* Task brief
Filter the records below for the word "TestPusher". Copy each line that holds it.

* * *

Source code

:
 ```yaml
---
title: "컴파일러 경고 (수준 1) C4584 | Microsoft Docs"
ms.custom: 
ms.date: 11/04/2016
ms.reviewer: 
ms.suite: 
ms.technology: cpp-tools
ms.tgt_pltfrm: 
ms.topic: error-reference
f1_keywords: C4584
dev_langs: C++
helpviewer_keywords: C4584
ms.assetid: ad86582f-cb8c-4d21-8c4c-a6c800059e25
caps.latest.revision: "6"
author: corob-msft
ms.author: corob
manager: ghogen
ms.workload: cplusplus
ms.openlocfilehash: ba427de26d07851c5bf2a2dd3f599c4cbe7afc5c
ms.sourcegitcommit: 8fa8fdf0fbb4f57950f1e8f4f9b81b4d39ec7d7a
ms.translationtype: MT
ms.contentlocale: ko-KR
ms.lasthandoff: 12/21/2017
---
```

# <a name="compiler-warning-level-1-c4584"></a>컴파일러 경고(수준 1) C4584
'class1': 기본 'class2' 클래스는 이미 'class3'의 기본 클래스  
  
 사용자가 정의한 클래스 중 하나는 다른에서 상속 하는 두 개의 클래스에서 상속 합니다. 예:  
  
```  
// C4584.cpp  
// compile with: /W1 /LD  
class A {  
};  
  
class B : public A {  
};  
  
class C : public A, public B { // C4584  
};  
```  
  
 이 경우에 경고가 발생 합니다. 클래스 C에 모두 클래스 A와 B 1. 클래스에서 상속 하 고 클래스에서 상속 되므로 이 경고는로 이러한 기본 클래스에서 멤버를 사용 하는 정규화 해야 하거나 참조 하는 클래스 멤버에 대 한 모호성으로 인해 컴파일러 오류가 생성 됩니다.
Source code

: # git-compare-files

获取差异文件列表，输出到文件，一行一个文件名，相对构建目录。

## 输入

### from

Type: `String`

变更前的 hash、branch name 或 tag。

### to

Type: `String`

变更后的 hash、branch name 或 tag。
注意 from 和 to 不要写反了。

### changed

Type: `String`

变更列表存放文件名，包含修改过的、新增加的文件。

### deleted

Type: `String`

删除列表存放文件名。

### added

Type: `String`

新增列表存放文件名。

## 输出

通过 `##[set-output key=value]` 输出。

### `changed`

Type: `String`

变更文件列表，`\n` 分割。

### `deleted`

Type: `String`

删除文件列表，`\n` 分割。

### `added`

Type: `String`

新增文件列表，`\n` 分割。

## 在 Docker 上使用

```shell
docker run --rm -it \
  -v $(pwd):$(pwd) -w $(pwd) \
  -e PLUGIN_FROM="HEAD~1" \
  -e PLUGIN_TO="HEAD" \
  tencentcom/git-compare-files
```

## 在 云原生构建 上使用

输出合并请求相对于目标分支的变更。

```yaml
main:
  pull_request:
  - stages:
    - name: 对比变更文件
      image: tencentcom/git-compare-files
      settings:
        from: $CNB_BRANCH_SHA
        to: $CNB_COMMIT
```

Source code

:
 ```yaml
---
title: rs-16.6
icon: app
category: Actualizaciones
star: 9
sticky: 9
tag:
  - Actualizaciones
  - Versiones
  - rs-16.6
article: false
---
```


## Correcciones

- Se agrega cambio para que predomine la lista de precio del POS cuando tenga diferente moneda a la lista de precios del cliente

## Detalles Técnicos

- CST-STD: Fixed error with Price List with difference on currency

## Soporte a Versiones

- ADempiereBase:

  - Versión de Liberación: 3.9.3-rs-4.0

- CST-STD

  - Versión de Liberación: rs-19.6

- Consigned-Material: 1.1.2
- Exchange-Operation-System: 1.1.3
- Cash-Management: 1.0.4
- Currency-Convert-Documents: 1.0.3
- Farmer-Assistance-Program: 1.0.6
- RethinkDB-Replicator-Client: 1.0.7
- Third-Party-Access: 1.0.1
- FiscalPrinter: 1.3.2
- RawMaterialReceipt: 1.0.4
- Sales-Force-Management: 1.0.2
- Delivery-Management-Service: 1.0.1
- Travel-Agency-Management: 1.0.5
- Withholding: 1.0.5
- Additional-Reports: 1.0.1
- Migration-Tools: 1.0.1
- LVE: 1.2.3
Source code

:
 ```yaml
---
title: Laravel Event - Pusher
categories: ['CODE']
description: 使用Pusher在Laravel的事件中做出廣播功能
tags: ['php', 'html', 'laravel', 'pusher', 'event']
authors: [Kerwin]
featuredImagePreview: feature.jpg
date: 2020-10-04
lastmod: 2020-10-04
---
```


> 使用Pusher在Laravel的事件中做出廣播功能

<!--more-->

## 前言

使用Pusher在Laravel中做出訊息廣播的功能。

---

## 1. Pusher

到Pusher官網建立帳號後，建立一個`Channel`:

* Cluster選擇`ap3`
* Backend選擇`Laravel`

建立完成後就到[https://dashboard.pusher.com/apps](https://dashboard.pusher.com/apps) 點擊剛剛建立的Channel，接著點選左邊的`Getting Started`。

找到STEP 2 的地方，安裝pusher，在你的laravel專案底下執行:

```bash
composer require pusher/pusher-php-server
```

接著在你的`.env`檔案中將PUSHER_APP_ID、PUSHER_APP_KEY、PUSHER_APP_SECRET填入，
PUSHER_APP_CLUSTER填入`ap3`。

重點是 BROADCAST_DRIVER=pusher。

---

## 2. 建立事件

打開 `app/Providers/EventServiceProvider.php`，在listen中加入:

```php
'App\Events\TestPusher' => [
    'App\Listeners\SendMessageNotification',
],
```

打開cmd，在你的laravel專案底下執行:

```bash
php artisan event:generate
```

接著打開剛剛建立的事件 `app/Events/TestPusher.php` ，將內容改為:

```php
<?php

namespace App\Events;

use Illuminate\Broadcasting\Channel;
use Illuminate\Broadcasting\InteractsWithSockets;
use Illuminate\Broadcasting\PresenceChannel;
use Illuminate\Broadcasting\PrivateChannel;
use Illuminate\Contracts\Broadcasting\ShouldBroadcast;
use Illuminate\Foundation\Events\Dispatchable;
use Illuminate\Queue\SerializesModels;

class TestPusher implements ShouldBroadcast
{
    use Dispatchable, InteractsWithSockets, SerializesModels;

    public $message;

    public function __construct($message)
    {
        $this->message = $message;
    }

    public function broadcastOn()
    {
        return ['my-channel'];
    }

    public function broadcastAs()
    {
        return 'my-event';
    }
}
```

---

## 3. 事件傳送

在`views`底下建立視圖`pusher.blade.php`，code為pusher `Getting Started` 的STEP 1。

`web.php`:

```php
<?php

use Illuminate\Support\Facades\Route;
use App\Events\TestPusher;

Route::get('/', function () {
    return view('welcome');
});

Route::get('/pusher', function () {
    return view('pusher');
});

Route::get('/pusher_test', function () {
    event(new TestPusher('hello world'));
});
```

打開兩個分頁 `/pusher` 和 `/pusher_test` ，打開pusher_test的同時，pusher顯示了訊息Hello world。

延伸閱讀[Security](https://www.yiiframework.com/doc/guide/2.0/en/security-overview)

* * *

* Task response
'App\Events\TestPusher' => [
接著打開剛剛建立的事件 `app/Events/TestPusher.php` ，將內容改為:
class TestPusher implements ShouldBroadcast
use App\Events\TestPusher;
    event(new TestPusher('hello world'));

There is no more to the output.